Personal information
- Born: July 26, 1926 New Castle, Pennsylvania, U.S.
- Died: May 7, 1991 (aged 64) Foxboro, Massachusetts, U.S.
- Listed height: 6 ft 1 in (1.85 m)
- Listed weight: 208 lb (94 kg)

Career information
- High school: New Castle
- College: Notre Dame (1944); Pittsburgh (1945-1948);
- NFL draft: 1948: 16th round, 142nd overall pick

Career history

Playing
- Cleveland Browns (1949)*; Pittsburgh Steelers (1949–1957);
- * Offseason or practice squad member only

Coaching
- Pittsburgh Steelers (1956–1958) Defensive line coach; Washington Redskins (1959–1960) Assistant coach; Washington Redskins (1961–1965) Head coach/general manager; Detroit Lions (1967–1972) Offensive coordinator; Miami Dolphins (1973–1974) Offensive coordinator; Chicago Winds (1975) Offensive coordinator; Philadelphia Bell (1975) Offensive coordinator;

Awards and highlights
- Super Bowl champion (VIII); Second-team All-Pro (1953); 3× Pro Bowl (1952, 1953, 1956);

Career NFL statistics
- Games played: 105
- Games started: 88
- Fumble recoveries: 7
- Stats at Pro Football Reference

Head coaching record
- Regular season: 21–46–3 (.321)
- Coaching profile at Pro Football Reference
- Executive profile at Pro Football Reference

= Bill McPeak =

American football player and coach (1926–1991)

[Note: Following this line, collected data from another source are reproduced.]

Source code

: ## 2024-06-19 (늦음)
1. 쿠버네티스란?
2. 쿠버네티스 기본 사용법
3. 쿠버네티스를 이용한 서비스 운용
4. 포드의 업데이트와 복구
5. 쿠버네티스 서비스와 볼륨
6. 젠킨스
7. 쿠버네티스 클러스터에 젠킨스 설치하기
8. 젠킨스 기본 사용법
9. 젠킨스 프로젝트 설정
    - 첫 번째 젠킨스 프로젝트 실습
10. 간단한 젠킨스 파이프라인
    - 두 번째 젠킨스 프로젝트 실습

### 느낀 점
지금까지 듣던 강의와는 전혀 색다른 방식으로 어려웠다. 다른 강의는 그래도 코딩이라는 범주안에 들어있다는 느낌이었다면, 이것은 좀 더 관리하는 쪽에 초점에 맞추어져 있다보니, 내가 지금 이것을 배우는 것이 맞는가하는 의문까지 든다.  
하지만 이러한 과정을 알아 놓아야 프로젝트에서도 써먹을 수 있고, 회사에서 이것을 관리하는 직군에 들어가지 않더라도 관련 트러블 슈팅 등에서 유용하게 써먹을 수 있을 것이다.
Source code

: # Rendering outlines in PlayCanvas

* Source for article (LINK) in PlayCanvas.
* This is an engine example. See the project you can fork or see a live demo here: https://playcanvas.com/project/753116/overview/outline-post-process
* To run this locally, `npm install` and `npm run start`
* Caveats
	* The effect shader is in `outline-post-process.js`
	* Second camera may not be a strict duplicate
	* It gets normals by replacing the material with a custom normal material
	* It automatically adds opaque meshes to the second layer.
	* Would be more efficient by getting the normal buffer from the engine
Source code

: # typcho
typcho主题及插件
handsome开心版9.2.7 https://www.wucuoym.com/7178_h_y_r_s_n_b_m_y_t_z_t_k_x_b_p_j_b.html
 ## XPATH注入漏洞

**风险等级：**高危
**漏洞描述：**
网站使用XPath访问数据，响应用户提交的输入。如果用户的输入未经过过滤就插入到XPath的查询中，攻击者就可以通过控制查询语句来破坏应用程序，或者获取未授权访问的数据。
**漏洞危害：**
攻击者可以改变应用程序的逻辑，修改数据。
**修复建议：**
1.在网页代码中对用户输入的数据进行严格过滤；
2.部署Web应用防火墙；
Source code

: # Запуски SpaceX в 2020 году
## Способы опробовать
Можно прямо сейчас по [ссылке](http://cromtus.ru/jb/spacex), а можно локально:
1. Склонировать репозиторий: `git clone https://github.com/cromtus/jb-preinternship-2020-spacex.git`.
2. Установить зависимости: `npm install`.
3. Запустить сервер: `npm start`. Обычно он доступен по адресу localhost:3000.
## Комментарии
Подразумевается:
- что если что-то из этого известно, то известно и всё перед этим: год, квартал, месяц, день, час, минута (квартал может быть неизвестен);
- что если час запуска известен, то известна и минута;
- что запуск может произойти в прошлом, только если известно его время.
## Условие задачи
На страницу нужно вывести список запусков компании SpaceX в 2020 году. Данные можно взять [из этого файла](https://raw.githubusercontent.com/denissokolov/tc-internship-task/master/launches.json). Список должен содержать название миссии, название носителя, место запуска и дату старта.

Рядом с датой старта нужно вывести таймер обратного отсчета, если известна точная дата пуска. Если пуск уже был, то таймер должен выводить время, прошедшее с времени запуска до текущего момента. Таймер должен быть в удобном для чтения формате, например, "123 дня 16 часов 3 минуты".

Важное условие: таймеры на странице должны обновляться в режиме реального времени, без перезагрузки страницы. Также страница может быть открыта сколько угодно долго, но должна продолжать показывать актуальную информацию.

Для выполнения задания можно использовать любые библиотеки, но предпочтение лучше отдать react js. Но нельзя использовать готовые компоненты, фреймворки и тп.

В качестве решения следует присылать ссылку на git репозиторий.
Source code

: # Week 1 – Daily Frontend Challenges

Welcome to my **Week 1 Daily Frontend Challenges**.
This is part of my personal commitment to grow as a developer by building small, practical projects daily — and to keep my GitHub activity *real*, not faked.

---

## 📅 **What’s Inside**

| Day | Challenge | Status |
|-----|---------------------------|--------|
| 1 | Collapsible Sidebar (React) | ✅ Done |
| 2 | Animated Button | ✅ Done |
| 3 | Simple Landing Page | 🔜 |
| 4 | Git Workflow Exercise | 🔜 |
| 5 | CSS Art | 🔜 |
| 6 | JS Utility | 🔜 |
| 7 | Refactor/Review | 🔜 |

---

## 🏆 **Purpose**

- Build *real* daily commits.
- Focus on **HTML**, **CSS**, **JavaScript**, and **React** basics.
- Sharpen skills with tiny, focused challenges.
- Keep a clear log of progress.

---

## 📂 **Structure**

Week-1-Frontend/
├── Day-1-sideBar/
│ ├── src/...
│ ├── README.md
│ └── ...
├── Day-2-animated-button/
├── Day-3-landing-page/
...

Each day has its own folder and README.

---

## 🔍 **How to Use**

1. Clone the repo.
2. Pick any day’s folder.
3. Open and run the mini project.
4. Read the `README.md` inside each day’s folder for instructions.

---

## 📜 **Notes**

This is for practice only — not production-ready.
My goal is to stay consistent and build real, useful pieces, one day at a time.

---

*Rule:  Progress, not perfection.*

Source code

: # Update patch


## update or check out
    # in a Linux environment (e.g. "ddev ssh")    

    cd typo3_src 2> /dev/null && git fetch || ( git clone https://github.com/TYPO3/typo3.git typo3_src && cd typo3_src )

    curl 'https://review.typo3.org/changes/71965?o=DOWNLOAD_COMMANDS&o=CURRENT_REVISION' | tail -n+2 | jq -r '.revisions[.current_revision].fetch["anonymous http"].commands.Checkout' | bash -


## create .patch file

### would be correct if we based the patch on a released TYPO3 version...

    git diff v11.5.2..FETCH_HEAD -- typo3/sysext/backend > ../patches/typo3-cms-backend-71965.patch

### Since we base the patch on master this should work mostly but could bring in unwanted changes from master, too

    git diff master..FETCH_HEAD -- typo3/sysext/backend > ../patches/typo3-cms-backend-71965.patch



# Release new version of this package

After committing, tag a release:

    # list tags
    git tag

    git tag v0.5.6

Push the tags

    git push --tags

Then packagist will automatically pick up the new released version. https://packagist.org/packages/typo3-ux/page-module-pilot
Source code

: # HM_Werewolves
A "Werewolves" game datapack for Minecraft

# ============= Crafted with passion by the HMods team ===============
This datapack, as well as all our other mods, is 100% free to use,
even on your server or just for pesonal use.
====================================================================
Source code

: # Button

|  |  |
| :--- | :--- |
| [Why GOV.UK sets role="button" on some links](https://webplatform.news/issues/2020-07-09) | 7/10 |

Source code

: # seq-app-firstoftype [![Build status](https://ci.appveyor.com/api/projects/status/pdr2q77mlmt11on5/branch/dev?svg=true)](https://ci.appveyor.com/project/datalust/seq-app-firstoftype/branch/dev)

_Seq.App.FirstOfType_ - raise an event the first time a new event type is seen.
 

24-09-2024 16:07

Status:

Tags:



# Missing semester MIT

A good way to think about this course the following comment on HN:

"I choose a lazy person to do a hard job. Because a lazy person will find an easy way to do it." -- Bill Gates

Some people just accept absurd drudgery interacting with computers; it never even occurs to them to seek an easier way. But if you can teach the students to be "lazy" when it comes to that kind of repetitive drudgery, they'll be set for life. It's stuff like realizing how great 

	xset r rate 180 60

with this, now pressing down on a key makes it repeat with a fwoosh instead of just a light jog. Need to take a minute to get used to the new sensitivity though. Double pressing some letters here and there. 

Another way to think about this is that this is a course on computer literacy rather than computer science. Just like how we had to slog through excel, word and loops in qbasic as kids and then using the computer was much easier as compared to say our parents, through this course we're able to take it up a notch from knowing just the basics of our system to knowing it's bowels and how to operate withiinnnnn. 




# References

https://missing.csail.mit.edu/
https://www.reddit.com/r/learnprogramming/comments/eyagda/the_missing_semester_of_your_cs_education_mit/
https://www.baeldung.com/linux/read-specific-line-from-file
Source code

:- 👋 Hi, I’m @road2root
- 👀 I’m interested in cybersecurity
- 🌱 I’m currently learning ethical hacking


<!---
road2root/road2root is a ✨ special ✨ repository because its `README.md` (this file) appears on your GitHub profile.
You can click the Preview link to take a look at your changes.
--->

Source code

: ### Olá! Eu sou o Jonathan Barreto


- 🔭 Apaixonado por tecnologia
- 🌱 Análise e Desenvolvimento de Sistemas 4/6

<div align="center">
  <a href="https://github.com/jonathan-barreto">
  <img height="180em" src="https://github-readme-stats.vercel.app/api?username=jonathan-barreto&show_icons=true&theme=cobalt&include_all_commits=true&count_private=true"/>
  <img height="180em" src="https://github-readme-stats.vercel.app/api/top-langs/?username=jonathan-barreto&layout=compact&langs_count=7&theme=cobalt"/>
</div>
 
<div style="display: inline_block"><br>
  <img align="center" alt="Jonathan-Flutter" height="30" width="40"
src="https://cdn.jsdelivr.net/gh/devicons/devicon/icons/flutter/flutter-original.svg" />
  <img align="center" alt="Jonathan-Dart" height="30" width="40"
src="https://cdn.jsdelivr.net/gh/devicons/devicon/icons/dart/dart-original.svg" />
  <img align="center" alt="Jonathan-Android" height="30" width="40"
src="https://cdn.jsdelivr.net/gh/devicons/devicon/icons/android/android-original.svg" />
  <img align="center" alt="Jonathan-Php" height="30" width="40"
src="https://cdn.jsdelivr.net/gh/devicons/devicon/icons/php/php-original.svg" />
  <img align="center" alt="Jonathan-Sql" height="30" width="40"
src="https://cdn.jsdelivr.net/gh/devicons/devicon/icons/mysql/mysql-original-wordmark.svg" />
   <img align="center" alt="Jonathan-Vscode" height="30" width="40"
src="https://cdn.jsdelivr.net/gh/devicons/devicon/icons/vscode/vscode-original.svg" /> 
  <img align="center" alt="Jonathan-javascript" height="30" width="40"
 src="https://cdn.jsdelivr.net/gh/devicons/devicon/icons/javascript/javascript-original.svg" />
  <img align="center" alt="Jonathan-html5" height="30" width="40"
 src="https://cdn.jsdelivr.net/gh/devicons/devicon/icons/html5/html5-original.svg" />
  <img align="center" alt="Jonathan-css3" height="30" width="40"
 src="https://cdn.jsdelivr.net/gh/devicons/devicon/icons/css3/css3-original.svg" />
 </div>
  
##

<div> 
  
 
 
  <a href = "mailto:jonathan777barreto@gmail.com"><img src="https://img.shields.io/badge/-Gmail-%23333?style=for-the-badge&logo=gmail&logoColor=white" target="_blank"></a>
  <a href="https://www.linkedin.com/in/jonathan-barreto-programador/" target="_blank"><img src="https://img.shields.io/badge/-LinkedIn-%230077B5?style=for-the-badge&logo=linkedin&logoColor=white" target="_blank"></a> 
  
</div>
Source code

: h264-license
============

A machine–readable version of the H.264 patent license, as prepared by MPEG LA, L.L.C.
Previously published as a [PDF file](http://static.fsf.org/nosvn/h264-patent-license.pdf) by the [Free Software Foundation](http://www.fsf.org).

William Patrick McPeak (July 24, 1926 - May 7, 1991) was an American professional football player and coach in the National Football League (NFL). He was selected by the Pittsburgh Steelers in the 16th round of the 1948 NFL draft, playing nine seasons for them. He also was the head coach of the Washington Redskins and offensive coordinator of the Miami Dolphins.

==Playing career==
Born in New Castle, Pennsylvania, McPeak was a star defensive end for the University of Pittsburgh. He was drafted by the Pittsburgh Steelers where he played from 1949 to 1957. During the final two years of his playing career he also became an assistant coach for the team.

==Head coaching career==
In 1959, McPeak joined the Washington Redskins as an assistant under head coach Mike Nixon. After Nixon's dismissal following the 1960 NFL season, McPeak was promoted to head coach and general manager on December 19, 1960; he was the youngest head coach in the league at the age of 34. He remained in that position until 1965. It was McPeak that persuaded team owner George Preston Marshall to go with Norm Snead as their quarterback with their first round pick in 1961 (over players such as Fran Tarkenton, picked two rounds later by Minnesota). A five-win season in 1962 was their highest in five years; it was the first with Bobby Mitchell, who they traded for to make the first black player in franchise history.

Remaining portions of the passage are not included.